- _MATERIAL PROVIDED_:

-- Opening Marker --

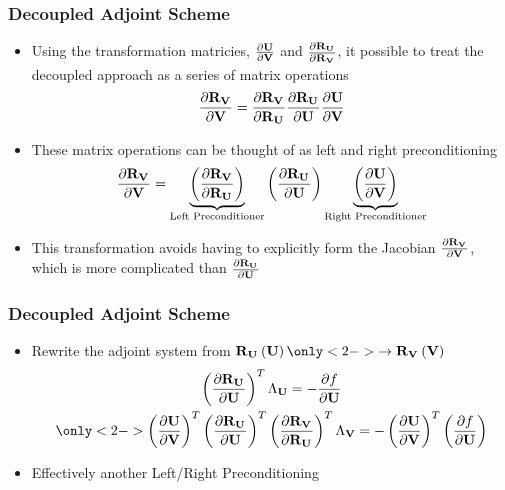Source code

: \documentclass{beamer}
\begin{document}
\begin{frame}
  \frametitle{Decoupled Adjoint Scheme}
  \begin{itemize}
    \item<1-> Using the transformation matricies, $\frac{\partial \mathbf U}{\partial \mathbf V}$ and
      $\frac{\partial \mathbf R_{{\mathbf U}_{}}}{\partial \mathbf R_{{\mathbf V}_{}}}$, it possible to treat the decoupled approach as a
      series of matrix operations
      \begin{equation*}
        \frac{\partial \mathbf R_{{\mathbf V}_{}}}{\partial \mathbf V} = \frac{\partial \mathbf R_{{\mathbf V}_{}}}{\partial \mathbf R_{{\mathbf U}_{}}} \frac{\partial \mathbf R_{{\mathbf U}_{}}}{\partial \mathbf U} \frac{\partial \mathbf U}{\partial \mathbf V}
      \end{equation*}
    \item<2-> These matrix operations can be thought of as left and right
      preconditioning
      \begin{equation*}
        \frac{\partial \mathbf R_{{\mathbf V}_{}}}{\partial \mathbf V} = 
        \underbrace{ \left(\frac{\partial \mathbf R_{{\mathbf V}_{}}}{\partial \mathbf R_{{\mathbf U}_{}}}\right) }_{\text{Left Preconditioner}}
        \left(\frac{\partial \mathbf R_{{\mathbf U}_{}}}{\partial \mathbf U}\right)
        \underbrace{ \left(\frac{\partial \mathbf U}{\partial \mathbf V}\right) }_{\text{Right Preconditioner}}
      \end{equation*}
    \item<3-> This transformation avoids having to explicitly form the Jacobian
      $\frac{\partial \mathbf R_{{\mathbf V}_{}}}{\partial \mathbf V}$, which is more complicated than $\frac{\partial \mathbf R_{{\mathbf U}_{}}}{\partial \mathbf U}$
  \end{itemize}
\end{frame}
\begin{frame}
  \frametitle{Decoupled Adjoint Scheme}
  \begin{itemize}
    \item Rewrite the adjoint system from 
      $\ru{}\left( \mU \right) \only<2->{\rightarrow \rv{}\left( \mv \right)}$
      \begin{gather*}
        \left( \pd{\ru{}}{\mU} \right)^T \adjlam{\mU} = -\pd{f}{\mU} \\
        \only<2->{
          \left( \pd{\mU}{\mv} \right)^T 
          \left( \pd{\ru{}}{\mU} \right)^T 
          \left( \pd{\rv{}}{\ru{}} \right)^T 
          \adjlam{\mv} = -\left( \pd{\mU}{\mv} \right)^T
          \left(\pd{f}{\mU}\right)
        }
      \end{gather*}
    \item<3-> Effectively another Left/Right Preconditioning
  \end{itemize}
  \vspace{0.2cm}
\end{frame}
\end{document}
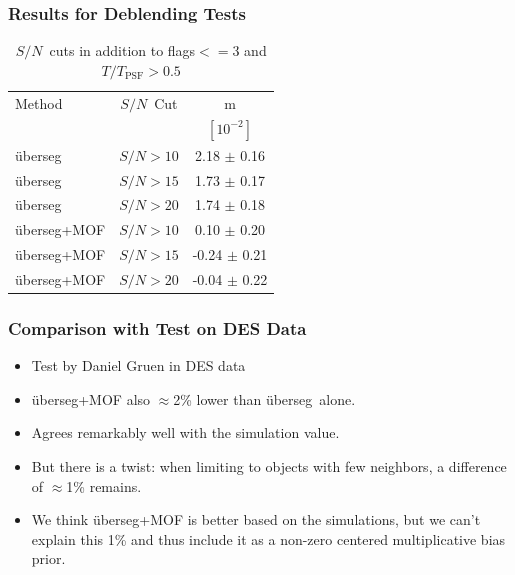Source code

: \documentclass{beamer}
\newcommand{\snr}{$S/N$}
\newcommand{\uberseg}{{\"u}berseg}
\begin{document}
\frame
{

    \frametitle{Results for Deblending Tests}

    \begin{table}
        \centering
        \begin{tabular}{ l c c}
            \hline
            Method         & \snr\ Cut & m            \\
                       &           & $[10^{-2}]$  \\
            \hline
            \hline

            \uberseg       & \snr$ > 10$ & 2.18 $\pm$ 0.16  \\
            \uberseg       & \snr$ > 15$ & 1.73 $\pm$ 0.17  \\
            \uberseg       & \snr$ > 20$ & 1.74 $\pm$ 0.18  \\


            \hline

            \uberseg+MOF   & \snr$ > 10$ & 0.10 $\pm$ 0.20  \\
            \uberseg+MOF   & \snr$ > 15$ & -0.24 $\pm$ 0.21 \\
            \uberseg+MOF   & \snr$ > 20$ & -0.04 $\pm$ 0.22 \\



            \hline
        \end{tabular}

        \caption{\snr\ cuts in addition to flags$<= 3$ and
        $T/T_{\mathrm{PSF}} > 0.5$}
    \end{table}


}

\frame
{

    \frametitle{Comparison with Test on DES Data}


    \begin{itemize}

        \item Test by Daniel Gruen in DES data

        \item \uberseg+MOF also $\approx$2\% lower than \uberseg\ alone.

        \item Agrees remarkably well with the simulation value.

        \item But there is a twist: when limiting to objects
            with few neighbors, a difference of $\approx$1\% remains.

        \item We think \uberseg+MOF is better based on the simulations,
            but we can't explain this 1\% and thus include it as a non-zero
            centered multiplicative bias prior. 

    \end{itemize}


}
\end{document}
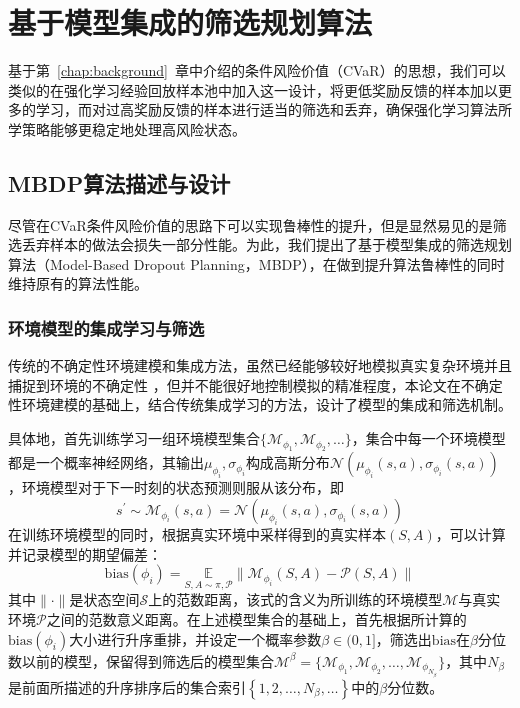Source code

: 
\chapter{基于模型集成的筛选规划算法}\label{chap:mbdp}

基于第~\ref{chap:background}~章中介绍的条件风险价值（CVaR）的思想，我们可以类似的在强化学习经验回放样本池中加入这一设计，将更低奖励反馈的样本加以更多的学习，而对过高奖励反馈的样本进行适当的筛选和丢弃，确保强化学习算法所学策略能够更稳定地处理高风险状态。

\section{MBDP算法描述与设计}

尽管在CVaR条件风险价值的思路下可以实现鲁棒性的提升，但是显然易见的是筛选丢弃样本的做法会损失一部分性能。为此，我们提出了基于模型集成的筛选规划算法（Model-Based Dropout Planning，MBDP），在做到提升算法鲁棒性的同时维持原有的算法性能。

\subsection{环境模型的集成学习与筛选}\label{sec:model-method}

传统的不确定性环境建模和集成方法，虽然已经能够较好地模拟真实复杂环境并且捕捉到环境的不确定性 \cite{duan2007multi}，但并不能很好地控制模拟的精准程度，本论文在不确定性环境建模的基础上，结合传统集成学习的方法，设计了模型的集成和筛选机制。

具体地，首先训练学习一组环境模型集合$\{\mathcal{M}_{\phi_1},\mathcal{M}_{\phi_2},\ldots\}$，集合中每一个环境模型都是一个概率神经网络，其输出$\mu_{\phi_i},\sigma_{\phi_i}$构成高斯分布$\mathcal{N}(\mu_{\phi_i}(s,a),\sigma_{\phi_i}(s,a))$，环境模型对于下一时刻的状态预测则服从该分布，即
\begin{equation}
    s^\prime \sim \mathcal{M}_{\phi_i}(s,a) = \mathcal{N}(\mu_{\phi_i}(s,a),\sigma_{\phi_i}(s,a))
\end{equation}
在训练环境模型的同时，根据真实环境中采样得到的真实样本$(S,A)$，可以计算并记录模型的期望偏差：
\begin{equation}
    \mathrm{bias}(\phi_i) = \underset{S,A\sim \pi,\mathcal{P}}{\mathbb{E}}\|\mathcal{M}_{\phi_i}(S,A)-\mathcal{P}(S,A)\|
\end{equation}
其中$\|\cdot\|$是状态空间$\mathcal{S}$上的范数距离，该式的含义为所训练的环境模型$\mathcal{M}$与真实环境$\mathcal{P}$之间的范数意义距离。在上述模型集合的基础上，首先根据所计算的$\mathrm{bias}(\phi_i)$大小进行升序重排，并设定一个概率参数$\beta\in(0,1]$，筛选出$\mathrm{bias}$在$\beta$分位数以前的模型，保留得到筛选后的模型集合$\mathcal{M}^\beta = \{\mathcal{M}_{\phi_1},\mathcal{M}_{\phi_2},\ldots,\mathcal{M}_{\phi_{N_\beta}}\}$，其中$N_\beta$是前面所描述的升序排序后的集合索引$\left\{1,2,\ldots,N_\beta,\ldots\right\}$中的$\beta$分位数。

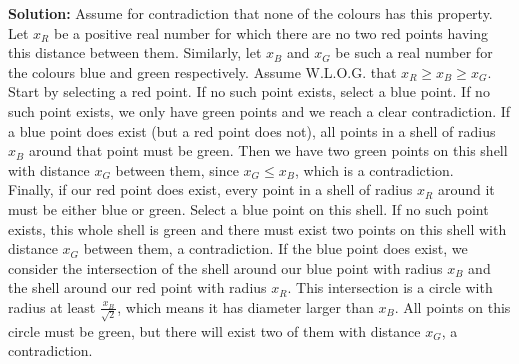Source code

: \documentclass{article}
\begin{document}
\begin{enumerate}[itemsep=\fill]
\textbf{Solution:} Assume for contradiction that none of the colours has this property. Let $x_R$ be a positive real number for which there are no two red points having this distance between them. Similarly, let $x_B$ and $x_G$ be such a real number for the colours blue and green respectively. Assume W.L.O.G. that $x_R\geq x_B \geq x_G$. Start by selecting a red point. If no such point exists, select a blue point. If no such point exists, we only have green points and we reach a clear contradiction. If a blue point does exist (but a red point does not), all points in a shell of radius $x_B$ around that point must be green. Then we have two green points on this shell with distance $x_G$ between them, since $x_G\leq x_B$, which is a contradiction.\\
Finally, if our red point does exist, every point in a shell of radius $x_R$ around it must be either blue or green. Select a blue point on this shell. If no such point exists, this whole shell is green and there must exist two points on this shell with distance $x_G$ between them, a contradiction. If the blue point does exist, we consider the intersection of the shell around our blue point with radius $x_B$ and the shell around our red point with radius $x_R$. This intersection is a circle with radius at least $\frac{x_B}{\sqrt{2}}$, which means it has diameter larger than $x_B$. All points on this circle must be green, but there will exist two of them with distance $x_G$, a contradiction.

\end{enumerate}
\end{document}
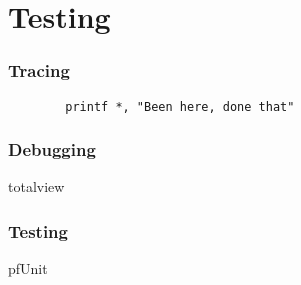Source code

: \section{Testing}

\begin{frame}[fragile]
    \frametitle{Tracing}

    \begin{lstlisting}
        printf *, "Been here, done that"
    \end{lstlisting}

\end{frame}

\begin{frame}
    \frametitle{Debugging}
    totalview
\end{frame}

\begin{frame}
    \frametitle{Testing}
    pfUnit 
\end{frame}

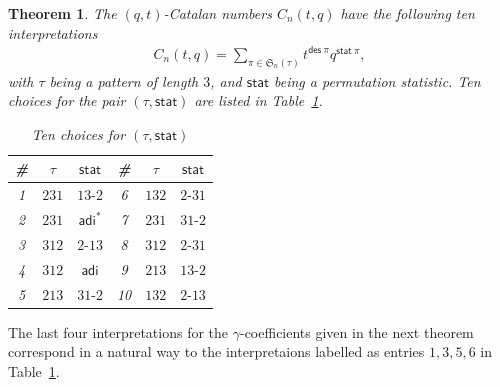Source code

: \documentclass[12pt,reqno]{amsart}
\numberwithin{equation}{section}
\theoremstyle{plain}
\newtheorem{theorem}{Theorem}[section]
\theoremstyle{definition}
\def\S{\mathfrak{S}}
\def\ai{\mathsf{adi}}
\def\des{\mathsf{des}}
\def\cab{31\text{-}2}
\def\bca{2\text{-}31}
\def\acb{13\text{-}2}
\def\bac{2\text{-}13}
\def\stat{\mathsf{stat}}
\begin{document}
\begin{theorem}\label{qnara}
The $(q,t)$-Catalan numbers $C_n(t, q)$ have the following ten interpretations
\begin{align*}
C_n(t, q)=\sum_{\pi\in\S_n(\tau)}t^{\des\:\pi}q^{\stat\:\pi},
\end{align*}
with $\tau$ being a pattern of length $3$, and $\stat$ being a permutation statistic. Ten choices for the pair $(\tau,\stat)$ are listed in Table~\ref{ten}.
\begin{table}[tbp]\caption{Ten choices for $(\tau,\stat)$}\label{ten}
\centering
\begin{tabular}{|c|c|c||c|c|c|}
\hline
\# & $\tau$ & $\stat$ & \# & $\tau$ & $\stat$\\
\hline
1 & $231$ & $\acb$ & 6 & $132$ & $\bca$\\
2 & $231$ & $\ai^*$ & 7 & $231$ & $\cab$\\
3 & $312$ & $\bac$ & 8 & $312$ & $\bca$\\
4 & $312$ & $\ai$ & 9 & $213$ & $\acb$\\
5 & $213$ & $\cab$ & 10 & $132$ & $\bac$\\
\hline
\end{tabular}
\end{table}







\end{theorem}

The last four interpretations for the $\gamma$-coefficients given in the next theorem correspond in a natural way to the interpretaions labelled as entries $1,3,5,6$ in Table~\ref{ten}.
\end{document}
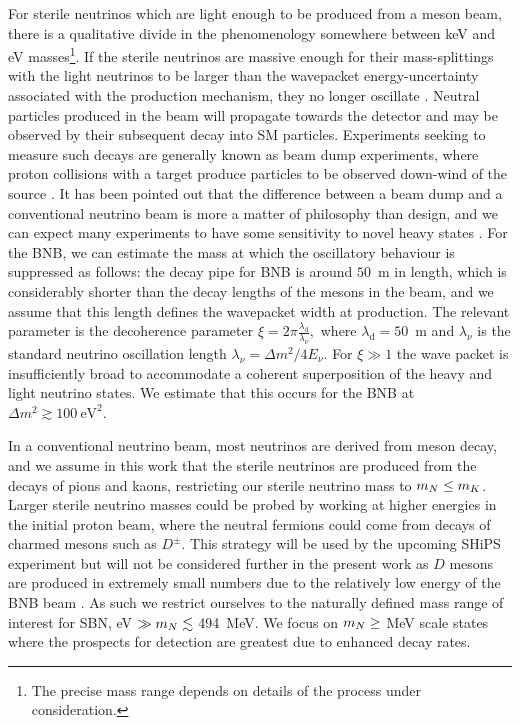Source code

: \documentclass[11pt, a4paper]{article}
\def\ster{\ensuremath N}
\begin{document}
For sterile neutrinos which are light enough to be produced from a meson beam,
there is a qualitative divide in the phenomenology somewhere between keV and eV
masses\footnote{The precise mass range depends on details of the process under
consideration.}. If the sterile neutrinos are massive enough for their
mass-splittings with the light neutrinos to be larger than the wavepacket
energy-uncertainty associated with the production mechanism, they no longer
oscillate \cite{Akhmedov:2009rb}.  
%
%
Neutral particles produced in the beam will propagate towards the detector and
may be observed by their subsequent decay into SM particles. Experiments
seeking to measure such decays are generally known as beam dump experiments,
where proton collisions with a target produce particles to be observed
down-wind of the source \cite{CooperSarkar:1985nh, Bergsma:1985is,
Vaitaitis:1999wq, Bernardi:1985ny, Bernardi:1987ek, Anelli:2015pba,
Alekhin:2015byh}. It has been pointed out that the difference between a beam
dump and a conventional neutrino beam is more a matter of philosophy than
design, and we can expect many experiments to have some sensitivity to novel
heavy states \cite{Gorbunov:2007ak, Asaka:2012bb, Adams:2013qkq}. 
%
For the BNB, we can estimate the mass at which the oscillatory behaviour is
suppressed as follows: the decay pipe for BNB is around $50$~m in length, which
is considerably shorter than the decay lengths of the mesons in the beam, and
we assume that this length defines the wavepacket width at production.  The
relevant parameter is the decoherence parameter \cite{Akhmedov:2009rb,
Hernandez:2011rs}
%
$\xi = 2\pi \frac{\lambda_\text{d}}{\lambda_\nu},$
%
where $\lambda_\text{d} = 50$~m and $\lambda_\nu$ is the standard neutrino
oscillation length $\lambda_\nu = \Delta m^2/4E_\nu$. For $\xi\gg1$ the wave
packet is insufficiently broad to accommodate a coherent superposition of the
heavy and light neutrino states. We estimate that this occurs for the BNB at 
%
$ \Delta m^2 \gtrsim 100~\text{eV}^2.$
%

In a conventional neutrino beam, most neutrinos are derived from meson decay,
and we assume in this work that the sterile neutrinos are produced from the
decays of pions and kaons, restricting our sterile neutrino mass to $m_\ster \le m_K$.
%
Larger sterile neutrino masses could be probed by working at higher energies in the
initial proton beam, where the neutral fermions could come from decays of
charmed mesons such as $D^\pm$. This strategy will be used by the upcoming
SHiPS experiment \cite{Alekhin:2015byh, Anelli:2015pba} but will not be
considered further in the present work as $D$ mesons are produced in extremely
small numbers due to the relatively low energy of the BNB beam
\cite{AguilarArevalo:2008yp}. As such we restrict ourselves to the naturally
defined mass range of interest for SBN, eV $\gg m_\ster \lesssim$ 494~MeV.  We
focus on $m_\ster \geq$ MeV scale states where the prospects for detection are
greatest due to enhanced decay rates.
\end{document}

-- Closing Marker --

- _TASK DESCRIPTION_: Go through the records line by line and count those containing the string "neutrinos". Give only the total.

- _EXPECTED ANSWER_: 5